Transcribe exactly the lines that fall between the one holding "is lower than" and the one holding "Second, if the", inclusive, from the entries below.

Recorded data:
++++++++++++++++++++

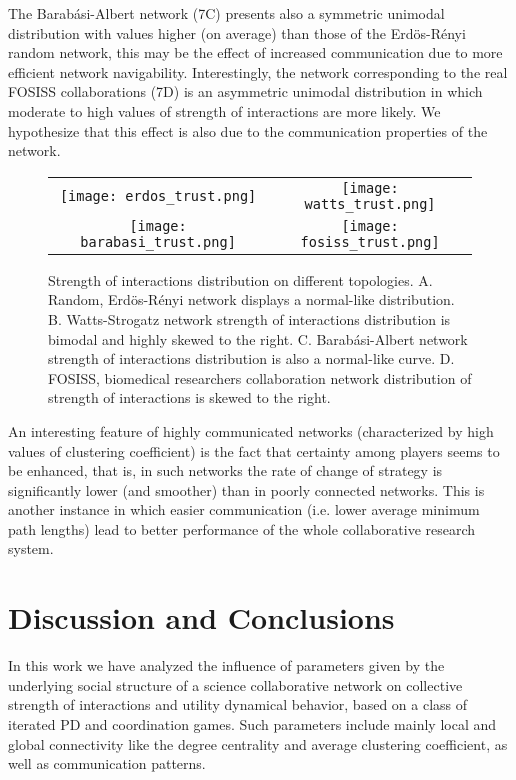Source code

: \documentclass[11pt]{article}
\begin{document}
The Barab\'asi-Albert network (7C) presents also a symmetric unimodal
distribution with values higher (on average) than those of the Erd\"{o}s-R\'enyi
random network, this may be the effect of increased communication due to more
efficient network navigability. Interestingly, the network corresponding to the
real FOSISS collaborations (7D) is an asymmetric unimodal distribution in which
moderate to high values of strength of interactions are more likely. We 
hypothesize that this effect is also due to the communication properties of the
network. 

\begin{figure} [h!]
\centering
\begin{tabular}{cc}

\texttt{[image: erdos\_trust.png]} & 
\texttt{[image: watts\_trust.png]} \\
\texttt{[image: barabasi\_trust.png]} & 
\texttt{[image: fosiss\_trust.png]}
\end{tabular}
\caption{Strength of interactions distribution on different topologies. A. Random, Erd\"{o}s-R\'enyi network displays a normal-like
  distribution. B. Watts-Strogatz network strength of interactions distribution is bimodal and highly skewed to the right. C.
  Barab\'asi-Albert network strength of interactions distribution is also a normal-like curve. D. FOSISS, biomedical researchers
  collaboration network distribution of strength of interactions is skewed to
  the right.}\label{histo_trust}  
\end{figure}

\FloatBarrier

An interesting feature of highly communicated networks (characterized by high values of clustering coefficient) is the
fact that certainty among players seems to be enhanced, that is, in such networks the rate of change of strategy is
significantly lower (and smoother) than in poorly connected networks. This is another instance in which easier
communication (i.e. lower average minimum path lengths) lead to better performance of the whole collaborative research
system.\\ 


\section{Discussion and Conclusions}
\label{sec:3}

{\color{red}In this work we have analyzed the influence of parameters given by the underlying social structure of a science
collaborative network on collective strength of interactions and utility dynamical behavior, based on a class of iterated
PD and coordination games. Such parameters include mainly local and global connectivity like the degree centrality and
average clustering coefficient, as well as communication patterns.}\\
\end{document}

++++++++++++++++++++

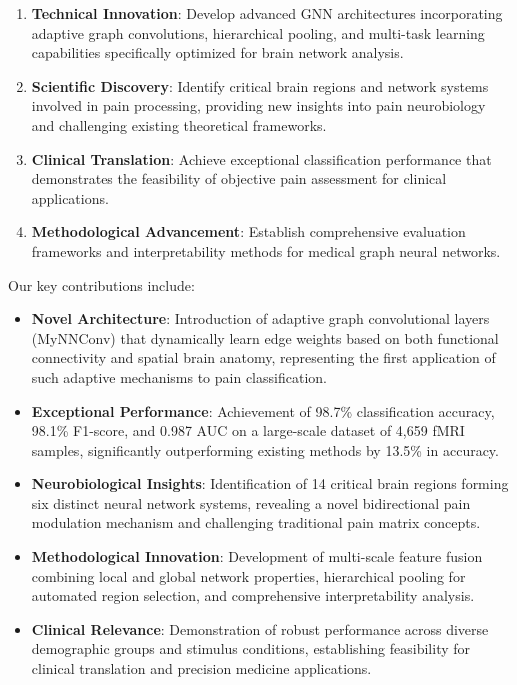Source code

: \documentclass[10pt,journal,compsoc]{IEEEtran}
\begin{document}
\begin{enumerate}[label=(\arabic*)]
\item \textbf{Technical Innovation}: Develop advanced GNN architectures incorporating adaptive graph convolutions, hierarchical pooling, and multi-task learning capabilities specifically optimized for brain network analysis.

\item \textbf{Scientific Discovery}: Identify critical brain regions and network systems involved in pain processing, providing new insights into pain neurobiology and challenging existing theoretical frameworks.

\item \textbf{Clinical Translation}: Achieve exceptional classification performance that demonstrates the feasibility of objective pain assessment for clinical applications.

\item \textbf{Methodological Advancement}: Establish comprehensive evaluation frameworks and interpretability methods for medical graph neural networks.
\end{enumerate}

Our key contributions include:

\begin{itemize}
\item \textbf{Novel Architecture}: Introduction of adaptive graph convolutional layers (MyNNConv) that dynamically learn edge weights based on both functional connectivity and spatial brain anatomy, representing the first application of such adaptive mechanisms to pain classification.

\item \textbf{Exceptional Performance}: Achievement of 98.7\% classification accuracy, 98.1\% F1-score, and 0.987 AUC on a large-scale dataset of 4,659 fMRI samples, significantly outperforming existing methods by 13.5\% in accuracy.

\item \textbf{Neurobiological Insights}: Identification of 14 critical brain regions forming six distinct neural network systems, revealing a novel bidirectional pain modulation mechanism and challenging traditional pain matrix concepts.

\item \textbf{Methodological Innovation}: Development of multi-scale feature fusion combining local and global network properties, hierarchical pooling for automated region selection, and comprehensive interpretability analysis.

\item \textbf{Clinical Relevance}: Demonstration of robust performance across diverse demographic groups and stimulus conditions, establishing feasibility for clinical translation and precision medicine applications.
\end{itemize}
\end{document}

++++++++++++++++++++

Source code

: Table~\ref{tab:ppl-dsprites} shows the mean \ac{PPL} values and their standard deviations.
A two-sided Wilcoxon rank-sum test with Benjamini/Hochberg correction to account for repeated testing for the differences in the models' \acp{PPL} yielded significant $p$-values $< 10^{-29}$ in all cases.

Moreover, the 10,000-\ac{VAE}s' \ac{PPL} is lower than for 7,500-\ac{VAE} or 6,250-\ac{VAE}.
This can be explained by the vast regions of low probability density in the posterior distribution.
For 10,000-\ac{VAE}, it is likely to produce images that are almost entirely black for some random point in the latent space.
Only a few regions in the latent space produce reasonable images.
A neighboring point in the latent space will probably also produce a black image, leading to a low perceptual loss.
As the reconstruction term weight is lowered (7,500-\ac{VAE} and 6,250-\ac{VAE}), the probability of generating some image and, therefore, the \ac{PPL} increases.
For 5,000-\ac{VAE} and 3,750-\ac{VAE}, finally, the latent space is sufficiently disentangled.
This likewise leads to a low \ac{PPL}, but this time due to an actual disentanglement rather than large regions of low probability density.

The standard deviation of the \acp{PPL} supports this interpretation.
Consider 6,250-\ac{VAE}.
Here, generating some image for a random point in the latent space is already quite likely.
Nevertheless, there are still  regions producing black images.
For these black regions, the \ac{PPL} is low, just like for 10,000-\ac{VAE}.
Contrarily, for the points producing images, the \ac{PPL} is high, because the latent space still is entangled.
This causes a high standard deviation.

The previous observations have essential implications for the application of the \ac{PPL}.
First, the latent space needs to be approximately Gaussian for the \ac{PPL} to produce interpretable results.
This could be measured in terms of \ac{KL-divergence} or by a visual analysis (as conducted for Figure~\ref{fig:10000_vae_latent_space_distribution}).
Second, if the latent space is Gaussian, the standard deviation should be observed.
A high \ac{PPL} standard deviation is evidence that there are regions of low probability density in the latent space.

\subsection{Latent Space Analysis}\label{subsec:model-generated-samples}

++++++++++++++++++++

TASK OUTPUT:
Moreover, the 10,000-\ac{VAE}s' \ac{PPL} is lower than for 7,500-\ac{VAE} or 6,250-\ac{VAE}.
This can be explained by the vast regions of low probability density in the posterior distribution.
For 10,000-\ac{VAE}, it is likely to produce images that are almost entirely black for some random point in the latent space.
Only a few regions in the latent space produce reasonable images.
A neighboring point in the latent space will probably also produce a black image, leading to a low perceptual loss.
As the reconstruction term weight is lowered (7,500-\ac{VAE} and 6,250-\ac{VAE}), the probability of generating some image and, therefore, the \ac{PPL} increases.
For 5,000-\ac{VAE} and 3,750-\ac{VAE}, finally, the latent space is sufficiently disentangled.
This likewise leads to a low \ac{PPL}, but this time due to an actual disentanglement rather than large regions of low probability density.

The standard deviation of the \acp{PPL} supports this interpretation.
Consider 6,250-\ac{VAE}.
Here, generating some image for a random point in the latent space is already quite likely.
Nevertheless, there are still  regions producing black images.
For these black regions, the \ac{PPL} is low, just like for 10,000-\ac{VAE}.
Contrarily, for the points producing images, the \ac{PPL} is high, because the latent space still is entangled.
This causes a high standard deviation.

The previous observations have essential implications for the application of the \ac{PPL}.
First, the latent space needs to be approximately Gaussian for the \ac{PPL} to produce interpretable results.
This could be measured in terms of \ac{KL-divergence} or by a visual analysis (as conducted for Figure~\ref{fig:10000_vae_latent_space_distribution}).
Second, if the latent space is Gaussian, the standard deviation should be observed.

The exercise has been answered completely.